> _REQUIREMENT_: Go over the entries and report the lines where the word "every" occurs.
____________
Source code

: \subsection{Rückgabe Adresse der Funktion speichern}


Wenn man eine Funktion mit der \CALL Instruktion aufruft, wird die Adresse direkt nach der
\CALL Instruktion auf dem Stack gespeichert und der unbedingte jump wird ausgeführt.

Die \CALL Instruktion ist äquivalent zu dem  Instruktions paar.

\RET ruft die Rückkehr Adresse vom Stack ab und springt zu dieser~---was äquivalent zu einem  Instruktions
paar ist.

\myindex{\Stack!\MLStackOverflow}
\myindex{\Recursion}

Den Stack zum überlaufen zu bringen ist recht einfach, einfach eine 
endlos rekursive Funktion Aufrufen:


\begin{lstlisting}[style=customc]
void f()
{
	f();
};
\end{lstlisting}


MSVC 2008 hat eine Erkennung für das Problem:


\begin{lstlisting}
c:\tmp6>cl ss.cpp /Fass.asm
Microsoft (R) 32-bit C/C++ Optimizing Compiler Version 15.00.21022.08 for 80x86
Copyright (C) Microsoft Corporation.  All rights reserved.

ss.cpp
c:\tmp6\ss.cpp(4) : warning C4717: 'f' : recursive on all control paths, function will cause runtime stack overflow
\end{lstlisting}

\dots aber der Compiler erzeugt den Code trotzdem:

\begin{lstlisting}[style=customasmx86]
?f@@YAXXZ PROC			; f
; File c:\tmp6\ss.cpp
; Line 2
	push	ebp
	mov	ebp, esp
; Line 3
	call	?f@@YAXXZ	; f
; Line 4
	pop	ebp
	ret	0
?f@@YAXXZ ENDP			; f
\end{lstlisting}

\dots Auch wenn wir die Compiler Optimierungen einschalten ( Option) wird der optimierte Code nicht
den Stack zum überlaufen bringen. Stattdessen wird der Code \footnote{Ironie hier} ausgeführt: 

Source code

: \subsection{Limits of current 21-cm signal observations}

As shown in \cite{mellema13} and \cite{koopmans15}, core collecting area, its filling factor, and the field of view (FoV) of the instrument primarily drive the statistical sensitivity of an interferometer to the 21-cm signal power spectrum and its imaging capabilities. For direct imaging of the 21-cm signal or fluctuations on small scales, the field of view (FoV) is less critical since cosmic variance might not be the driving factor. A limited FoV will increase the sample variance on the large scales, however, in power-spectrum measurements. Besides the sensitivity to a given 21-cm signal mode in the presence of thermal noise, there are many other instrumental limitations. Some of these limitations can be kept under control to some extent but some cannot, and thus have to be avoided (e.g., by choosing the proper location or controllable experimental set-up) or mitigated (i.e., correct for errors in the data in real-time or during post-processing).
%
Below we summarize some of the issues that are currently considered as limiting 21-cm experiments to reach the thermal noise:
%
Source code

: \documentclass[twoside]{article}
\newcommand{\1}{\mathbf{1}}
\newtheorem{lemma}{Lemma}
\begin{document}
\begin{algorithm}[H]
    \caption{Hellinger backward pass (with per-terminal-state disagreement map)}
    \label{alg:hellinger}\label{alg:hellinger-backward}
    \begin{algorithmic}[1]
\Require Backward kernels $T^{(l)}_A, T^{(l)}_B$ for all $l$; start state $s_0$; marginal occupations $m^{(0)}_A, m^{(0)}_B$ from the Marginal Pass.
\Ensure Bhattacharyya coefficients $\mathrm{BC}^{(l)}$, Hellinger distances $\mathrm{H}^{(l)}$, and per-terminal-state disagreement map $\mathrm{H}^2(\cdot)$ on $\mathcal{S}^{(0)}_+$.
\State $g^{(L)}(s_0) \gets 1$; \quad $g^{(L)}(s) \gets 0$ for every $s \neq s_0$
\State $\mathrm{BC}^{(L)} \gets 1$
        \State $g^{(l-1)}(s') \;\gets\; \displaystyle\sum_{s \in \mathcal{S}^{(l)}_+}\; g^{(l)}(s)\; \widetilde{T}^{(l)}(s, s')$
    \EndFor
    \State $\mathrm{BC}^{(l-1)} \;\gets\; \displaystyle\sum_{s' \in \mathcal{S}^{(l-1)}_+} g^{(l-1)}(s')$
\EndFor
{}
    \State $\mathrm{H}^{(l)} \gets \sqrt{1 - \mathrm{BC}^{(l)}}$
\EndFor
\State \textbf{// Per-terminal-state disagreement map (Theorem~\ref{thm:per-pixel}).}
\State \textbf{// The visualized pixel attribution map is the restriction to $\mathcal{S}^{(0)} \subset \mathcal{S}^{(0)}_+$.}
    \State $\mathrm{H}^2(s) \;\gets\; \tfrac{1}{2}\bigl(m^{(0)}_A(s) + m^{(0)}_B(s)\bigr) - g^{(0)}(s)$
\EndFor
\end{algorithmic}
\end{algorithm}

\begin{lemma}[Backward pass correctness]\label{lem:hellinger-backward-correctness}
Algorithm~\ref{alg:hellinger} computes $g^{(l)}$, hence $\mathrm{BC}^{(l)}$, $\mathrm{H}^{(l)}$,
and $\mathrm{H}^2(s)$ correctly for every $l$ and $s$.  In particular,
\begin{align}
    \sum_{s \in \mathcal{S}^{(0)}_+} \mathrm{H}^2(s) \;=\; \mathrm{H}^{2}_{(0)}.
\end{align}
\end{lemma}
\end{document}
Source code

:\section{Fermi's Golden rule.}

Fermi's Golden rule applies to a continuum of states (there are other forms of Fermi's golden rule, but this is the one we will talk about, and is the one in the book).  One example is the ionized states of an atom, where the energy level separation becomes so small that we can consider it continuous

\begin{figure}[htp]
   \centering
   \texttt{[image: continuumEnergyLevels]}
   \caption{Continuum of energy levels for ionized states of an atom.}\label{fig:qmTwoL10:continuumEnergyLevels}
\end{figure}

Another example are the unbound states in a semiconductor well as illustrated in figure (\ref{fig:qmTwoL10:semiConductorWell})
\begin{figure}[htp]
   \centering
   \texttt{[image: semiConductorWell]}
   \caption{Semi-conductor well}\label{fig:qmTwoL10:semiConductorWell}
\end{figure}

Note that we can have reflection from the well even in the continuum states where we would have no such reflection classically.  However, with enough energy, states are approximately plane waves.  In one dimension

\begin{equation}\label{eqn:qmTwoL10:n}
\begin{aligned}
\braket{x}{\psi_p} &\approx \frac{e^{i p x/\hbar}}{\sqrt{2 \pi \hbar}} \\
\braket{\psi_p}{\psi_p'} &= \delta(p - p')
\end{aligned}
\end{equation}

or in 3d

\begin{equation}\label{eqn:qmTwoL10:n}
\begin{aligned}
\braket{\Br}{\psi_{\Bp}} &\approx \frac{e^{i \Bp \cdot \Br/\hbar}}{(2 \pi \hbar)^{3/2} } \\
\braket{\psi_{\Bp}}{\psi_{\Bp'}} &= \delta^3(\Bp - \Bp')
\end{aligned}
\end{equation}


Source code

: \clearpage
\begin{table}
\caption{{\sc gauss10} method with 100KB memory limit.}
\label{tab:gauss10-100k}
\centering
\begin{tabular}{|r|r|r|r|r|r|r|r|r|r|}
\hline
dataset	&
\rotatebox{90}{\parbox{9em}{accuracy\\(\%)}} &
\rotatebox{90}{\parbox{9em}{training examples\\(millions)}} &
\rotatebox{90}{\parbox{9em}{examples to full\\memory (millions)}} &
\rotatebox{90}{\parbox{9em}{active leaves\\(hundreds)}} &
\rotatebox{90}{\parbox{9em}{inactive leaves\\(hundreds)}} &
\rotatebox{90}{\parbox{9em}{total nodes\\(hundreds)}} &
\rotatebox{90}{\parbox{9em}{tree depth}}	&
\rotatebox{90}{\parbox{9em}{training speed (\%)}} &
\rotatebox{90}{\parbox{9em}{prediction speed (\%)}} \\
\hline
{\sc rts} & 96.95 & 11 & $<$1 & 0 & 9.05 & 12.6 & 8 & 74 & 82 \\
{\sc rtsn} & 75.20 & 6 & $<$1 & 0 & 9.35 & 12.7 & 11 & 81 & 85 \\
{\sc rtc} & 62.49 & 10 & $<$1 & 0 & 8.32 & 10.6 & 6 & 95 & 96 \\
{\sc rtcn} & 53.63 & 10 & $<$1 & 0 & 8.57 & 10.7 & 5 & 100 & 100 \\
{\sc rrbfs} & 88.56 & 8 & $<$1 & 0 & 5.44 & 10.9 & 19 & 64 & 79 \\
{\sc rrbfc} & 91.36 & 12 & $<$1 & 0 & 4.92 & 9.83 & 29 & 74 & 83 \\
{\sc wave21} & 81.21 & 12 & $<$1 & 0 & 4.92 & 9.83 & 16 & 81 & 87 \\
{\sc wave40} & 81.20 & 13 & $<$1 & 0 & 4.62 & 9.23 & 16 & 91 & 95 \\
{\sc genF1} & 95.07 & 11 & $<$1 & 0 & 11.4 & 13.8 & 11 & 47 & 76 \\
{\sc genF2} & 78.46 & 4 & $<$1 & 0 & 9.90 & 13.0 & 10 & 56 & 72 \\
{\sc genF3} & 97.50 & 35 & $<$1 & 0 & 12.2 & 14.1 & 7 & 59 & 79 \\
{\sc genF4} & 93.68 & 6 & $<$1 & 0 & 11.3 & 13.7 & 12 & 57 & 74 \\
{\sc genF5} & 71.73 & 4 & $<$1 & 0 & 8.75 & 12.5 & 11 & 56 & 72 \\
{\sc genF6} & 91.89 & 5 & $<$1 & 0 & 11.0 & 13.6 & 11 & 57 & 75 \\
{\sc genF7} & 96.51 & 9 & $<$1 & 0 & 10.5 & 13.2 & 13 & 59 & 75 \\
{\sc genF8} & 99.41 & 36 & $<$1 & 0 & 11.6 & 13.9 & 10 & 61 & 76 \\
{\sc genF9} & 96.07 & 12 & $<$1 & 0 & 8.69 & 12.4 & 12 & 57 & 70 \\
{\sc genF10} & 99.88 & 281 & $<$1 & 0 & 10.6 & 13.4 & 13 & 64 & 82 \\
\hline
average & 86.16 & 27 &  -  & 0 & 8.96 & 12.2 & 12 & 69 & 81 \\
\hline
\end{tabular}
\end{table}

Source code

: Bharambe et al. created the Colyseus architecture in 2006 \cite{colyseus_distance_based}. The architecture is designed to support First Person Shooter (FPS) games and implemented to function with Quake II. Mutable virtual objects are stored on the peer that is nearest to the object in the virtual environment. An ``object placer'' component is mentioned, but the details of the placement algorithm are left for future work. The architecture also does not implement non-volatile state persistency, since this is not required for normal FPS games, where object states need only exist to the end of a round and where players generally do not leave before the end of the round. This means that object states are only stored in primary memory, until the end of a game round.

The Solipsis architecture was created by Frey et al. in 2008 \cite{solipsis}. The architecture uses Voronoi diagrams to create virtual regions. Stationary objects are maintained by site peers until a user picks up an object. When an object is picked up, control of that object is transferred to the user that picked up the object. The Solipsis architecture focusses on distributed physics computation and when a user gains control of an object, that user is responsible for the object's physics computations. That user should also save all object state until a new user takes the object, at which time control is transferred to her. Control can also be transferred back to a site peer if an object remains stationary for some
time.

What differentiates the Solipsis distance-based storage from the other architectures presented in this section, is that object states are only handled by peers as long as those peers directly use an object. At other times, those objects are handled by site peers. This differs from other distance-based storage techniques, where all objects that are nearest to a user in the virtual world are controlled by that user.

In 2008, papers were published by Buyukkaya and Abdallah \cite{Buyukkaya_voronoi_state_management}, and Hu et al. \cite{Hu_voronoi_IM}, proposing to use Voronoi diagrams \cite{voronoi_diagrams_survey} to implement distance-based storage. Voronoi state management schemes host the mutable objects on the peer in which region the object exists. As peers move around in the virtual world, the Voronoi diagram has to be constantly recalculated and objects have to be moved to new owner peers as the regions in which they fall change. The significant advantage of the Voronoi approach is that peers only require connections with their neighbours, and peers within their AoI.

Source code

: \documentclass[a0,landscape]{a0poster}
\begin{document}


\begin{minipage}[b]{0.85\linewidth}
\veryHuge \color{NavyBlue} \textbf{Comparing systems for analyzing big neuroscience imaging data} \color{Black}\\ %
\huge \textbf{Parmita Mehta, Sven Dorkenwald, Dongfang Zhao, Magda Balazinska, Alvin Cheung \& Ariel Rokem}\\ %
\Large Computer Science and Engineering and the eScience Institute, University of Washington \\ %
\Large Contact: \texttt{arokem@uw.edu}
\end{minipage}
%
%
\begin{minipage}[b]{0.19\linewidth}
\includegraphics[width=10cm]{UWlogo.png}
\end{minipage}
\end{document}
____________
> _RESPONSE BELOW_:
\State $g^{(L)}(s_0) \gets 1$; \quad $g^{(L)}(s) \gets 0$ for every $s \neq s_0$
and $\mathrm{H}^2(s)$ correctly for every $l$ and $s$.  In particular,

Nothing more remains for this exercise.